Supervising students in the modelling of infectious diseases
Dr Theresia Marijani from Tanzania was born the fourth child in a family of five children. At primary school, her life totally changed when her father lost his job and her mother struggled to pay the children’s school fees with the low salary she earned as a secretary.
During this period, Theresia caught malaria and was forced to miss some of her studies. It was at this point that she first dreamed of solving the problem of malaria and decided she would study science. However, her dream seemed to die when there were no good biology teachers available. A motivational maths teacher at her school inspired her to switch to mathematics.
Years after making this important decision, Theresia went on to receive a government undergraduate fellowship and began a Bachelor of Science in Mathematics and Statistics. While Theresia was in the middle of her studies, her mother retired and she could no longer consider a Master’s or PhD as an option. Her priority became to find any career in science. But at the end of her first year, a woman introduced her to the possibility of studying a Master’s of Science abroad if she maintained a high Grade Point Average (GPA). Theresia decided to pursue this route and worked hard at her first degree. After finishing her final exams, she applied to AIMS South Africa and secured a place. She describes the centre as an opportunity that “rose up in my dreams.” At AIMS South Africa she developed research skills and learned how mathematics and biology could be used to solve the problems that can be caused by diseases in society. Completing her studies at AIMS South Africa in 2006, Theresia began to apply the knowledge and research skills she had gained to pursue her dream of fighting infectious diseases. She received her PhD in mathematical modelling in 2012 and is now lecturing at the University of Dar es Salaam while pursuing research on infectious diseases.

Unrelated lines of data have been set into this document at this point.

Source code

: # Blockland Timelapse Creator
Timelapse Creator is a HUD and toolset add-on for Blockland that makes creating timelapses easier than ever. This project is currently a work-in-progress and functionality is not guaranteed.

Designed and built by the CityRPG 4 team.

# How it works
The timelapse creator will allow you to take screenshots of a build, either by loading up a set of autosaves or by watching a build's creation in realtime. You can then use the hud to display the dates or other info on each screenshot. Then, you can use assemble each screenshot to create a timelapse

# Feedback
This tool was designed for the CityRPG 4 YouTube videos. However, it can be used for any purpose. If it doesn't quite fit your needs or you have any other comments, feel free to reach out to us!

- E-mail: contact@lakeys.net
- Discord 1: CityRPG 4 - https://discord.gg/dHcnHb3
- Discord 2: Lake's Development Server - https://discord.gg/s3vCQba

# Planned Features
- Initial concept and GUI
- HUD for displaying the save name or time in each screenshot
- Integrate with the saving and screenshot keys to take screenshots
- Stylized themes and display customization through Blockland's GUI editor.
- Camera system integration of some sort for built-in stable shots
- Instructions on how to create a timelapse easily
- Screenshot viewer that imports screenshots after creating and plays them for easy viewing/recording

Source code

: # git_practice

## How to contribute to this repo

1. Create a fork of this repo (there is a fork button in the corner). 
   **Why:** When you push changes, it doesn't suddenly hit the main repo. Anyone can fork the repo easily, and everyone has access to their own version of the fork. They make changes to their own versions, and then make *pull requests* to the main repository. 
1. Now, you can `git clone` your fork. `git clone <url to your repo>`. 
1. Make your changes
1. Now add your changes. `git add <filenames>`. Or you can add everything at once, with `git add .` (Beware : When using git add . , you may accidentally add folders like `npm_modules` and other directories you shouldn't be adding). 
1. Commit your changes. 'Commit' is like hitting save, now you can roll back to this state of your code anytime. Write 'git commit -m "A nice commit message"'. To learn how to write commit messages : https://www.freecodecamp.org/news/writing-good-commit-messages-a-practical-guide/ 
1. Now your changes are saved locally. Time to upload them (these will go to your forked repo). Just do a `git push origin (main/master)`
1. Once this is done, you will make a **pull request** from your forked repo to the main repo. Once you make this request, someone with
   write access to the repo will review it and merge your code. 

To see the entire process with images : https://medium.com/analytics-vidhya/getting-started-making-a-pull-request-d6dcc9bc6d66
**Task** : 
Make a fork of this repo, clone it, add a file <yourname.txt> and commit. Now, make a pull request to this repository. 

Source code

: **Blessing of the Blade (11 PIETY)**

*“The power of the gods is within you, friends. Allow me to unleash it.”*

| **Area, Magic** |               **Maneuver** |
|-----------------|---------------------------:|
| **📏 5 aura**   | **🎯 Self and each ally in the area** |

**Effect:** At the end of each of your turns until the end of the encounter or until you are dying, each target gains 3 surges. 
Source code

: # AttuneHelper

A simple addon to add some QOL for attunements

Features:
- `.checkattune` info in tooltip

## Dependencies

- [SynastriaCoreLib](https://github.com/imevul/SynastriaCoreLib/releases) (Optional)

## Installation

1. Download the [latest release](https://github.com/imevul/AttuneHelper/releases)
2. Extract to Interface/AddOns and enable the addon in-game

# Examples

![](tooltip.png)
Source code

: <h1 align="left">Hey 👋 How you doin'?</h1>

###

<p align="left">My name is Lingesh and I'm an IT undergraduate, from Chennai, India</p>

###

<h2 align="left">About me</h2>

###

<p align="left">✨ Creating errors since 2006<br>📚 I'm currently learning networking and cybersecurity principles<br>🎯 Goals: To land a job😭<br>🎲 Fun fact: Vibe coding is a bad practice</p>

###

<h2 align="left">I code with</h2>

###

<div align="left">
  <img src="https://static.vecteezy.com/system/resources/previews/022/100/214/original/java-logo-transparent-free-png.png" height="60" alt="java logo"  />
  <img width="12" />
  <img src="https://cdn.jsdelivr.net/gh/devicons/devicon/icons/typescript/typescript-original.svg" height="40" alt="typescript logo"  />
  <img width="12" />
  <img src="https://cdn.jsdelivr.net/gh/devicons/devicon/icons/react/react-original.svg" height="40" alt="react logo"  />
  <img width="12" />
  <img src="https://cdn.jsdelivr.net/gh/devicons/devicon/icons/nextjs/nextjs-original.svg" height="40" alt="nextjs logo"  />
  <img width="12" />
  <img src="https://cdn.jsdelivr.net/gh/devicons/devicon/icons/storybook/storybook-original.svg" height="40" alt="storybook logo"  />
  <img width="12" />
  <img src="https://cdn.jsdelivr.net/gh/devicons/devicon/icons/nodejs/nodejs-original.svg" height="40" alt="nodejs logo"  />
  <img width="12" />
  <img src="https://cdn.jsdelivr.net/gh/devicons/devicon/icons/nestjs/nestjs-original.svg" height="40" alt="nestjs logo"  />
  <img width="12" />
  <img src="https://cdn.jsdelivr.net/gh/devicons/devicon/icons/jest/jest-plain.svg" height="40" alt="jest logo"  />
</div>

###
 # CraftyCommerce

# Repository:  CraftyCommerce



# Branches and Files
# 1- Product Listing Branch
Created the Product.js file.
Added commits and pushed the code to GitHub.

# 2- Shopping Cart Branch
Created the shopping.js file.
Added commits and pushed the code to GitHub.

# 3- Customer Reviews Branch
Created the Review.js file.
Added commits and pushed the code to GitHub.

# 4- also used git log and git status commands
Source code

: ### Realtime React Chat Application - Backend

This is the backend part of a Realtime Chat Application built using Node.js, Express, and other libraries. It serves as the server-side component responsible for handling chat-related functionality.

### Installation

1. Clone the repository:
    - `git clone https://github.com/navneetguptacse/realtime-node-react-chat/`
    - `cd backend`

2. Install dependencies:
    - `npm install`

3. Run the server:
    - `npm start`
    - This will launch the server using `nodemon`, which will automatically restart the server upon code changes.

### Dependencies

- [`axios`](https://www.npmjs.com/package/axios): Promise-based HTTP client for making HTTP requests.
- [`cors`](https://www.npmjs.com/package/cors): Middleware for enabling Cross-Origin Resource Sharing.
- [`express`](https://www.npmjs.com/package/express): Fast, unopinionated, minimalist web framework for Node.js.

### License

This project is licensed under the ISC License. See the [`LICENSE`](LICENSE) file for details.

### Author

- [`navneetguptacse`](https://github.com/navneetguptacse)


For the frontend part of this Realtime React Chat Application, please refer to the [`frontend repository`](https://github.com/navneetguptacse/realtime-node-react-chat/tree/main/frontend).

“At AIMS I developed research skills and learned how mathematics and biology could be used to solve the problems that can be caused by diseases in society”
She loves to inspire young people to enjoy mathematics and is currently supervising Master’s students in the modelling of infectious disease. Offering a word of advice to future AIMS students, Theresia states: “Our deepest fear is not that we are inadequate, our deepest fear is that we are powerful beyond measure.”